● Goal of the exercise: Copy out lines with the word "registers" from the material that follows.

● Extracted entries:
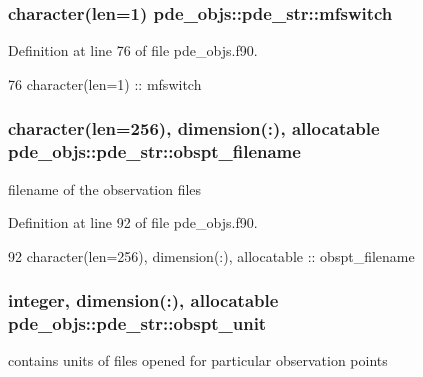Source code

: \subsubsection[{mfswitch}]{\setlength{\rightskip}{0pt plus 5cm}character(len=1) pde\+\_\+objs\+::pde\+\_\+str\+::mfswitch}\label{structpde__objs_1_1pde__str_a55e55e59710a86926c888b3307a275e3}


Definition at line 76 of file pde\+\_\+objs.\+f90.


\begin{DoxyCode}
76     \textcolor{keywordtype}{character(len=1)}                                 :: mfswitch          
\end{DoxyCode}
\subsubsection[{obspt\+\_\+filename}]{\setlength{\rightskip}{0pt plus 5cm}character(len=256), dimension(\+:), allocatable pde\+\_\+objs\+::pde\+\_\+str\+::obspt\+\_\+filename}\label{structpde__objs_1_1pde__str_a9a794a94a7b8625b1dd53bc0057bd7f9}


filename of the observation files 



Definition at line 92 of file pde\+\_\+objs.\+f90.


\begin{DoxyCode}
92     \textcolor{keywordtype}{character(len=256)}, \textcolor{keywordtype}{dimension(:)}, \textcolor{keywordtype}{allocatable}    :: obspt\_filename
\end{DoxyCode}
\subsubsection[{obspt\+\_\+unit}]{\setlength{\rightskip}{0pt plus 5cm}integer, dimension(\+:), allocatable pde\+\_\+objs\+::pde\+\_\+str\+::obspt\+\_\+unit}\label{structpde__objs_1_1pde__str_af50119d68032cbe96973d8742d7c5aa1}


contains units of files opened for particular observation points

---

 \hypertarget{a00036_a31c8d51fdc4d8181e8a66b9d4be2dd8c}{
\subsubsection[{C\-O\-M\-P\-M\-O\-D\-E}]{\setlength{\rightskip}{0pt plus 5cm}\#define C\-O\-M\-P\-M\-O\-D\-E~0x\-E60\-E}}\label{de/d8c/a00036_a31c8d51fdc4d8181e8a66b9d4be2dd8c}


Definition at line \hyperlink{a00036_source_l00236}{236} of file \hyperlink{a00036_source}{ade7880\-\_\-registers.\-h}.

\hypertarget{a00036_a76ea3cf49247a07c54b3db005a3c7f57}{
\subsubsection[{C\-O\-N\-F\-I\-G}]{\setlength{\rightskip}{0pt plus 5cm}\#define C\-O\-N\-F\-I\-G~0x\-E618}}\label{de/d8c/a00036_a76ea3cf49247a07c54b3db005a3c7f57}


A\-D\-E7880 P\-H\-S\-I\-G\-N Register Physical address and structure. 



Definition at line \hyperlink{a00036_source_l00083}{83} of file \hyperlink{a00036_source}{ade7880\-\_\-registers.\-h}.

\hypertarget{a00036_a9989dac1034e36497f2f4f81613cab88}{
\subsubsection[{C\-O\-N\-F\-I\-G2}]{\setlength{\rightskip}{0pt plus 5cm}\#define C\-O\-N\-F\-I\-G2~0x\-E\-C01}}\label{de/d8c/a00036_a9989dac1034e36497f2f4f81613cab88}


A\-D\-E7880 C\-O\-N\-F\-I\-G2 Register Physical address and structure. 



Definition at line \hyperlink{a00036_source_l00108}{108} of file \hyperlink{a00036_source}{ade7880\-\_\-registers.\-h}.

● Response to the exercise:
Definition at line \hyperlink{a00036_source_l00236}{236} of file \hyperlink{a00036_source}{ade7880\-\_\-registers.\-h}.
Definition at line \hyperlink{a00036_source_l00083}{83} of file \hyperlink{a00036_source}{ade7880\-\_\-registers.\-h}.
Definition at line \hyperlink{a00036_source_l00108}{108} of file \hyperlink{a00036_source}{ade7880\-\_\-registers.\-h}.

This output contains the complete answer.